**MATERIAL PROVIDED:**

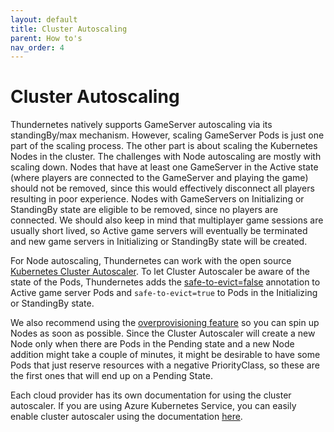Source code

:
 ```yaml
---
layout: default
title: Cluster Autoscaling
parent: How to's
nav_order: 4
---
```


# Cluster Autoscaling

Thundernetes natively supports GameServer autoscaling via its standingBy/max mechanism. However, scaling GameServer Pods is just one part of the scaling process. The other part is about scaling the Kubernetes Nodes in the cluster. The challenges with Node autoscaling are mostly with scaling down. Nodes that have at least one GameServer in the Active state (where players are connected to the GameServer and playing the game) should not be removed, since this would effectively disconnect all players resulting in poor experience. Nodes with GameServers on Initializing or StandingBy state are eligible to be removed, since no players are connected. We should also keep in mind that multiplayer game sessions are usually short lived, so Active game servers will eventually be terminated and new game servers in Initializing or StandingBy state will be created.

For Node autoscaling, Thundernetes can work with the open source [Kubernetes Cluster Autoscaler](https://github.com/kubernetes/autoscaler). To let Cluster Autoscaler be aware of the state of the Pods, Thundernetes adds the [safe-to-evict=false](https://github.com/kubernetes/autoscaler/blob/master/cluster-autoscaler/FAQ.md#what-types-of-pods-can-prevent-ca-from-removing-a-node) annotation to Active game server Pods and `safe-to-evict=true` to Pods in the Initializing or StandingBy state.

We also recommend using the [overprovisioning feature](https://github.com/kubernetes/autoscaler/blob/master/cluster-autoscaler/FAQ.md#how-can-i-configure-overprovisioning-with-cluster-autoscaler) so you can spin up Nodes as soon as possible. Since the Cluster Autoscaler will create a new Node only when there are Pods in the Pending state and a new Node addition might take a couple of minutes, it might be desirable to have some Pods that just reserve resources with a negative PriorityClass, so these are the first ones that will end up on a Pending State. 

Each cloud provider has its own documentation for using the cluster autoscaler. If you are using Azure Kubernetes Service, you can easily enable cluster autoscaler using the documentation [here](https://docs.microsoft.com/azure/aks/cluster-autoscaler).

==

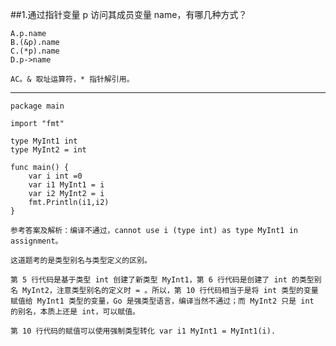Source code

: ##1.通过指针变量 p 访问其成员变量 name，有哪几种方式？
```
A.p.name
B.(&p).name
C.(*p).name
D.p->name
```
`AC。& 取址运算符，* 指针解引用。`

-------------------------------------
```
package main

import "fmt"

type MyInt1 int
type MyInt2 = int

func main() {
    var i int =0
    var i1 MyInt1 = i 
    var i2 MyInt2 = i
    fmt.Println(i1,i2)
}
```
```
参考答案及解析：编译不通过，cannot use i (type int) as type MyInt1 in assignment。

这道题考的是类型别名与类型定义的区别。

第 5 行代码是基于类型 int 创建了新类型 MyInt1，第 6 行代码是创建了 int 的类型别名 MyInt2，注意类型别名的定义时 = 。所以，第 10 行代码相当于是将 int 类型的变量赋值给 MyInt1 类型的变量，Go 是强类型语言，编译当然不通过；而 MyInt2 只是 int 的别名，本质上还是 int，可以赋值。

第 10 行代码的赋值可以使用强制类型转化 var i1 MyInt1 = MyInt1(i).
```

==

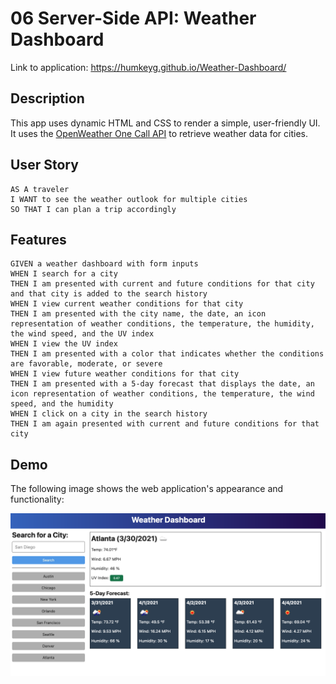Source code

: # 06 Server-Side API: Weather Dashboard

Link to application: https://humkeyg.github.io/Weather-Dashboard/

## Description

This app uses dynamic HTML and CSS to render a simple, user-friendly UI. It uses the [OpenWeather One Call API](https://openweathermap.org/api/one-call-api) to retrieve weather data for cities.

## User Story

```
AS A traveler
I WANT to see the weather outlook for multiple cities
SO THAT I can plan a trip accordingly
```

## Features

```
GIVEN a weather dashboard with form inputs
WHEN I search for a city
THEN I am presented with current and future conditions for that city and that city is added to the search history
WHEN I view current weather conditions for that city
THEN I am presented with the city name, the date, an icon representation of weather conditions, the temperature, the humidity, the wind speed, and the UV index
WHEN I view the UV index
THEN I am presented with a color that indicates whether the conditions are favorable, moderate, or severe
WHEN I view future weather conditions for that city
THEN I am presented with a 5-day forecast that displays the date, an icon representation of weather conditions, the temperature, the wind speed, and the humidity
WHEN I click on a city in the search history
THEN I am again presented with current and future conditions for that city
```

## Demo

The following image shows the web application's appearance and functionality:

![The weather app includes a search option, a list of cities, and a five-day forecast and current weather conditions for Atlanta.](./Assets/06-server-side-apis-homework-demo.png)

**ASSIGNMENT:**
Which of the lines above include the word "city"? List those lines.

**WRITTEN SOLUTION:**
WHEN I search for a city
THEN I am presented with current and future conditions for that city and that city is added to the search history
WHEN I view current weather conditions for that city
THEN I am presented with the city name, the date, an icon representation of weather conditions, the temperature, the humidity, the wind speed, and the UV index
WHEN I view future weather conditions for that city
WHEN I click on a city in the search history
THEN I am again presented with current and future conditions for that city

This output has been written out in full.